What we have here is an ochre starfish (Pisaster ochraceus), or sea star, if you prefer, since it is not a fish, but then a whale shark is not a whale and a jellyfish is not a fish, but that doesn't stop us from using their names, does it!?! Sorry, getting sidetracked by one of my pet peeves ........ back to the story - an ochre starfish chowing down on a mussel. But how on earth is it ever going to crack that hard shell, and there is no way that it could ever open one up, could it? Well, it doesn't have any thumbs, and I am pretty sure it does not have a knife to cut the mussel's strong muscles, does it?
The evertible stomach. Yep, our spiny-skinned beauty has two stomachs, one of which it can extrude from its body and slip into the slightly cracked open shell of a bivlve, such as our unfortunate mussel here. Once the stomach is inside the shell, digestive enzymes are secreted, the contents of the shell broken down into a soupy liquid which is then drawn back into the starfish, along with its first stomach. Digestion can then be completed by the second stomach. I guess the starfish has to hope that it maintains its grip on the mussel, or it could be curtains for the evertible stomach!
Any interesting facts about the mussel? Not really. I am told that they can be very tasty, but I have a policy of not eating whole animals, including all the digestive tract, rectum, anus and all, so I wouldn't know about that. The golden brown threads that you can see around the hinge of the mussel is the byssus, or the "beard". The mussel squirts out these threads as a liquid, which it then coats in an organic varnish. The sticky threads attach the mussel to the rocks, so allowing it to live right on the edge of the rocky shore without being washed away by the crashing waves. These adhesive threads are very strong and are not degraded by salt or fresh water. They are so good at their job that scientists have now identified the genes that code for the proteins used to make the threads and inserted these genes into yeast, so that they can harvest the proteins by culturing the yeast. I don't think the yeast cells mind too much. Byssal threads from another bivlave, the Meditteranean pen shell, has such fine byssal threads that they can be woven into a very fine and much sought fabric known as sea silk. Rumour has it that this golden coloured silk may even be the famous Golden Fleece, as searched for by Jason and his Argonauts.

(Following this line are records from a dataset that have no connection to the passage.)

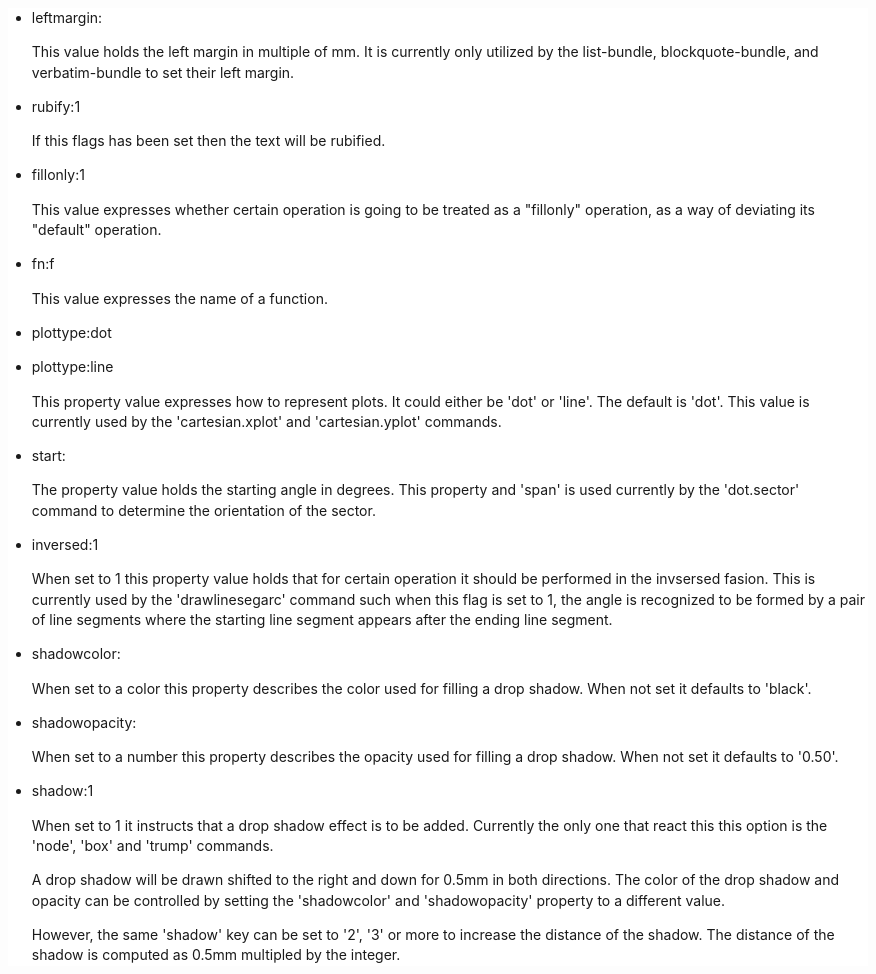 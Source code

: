 + leftmargin:<number>

  This value holds the left margin in multiple of mm. It is currently only utilized
  by the list-bundle, blockquote-bundle, and verbatim-bundle to set their 
  left margin.

+ rubify:1

  If this flags has been set then the text will be rubified.

+ fillonly:1

  This value expresses whether certain operation is going to be treated
  as a "fillonly" operation, as a way of deviating its "default" operation.
  
+ fn:f

  This value expresses the name of a function.

+ plottype:dot  
+ plottype:line

  This property value expresses how to represent plots. It could either be
  'dot' or 'line'. The default is 'dot'.  This value is currently used
  by the 'cartesian.xplot' and 'cartesian.yplot' commands.

+ start:<angle>

  The property value holds the starting angle in degrees. This property
  and 'span' is used currently by the 'dot.sector' command to determine
  the orientation of the sector.

+ inversed:1

  When set to 1 this property value holds that for certain operation it should
  be performed in the invsersed fasion. This is currently used by the
  'drawlinesegarc' command such when this flag is set to 1, the angle is
  recognized to be formed by a pair of line segments where the starting line
  segment appears after the ending line segment.

+ shadowcolor:<color>

  When set to a color this property describes the color used for filling a drop
  shadow. When not set it defaults to 'black'.

+ shadowopacity:<number>

  When set to a number this property describes the opacity used for filling a drop
  shadow. When not set it defaults to '0.50'.

+ shadow:1

  When set to 1 it instructs that a drop shadow effect is to be added.
  Currently the only one that react this this option is the 'node', 'box'
  and 'trump' commands.  
  
  A drop shadow will be drawn shifted to the right and down for 0.5mm in both
  directions.  The color of the drop shadow and opacity can be controlled by 
  setting the 'shadowcolor' and 'shadowopacity' property to a different value.
  
  However, the same 'shadow' key can be set to '2', '3' or more to increase the 
  distance of the shadow. The distance of the shadow is computed as 0.5mm multipled
  by the integer.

So, there you have it. The organisms are the orchre starfish, aka the purple starfish, which is obviously another stupid common name, since it is fairly evident from the photo below that many are in fact bright orange, and the mussel. One mark for each, half a mark for starfish. So I guess that means that most of you got half a mark for starfish, well done you, but Englishmum gets a full mark for getting the mussel! Well done - and no, this is not a case of nepotism, she really was the only one to get the mussel. A bonus mark goes to Jabblog for originality.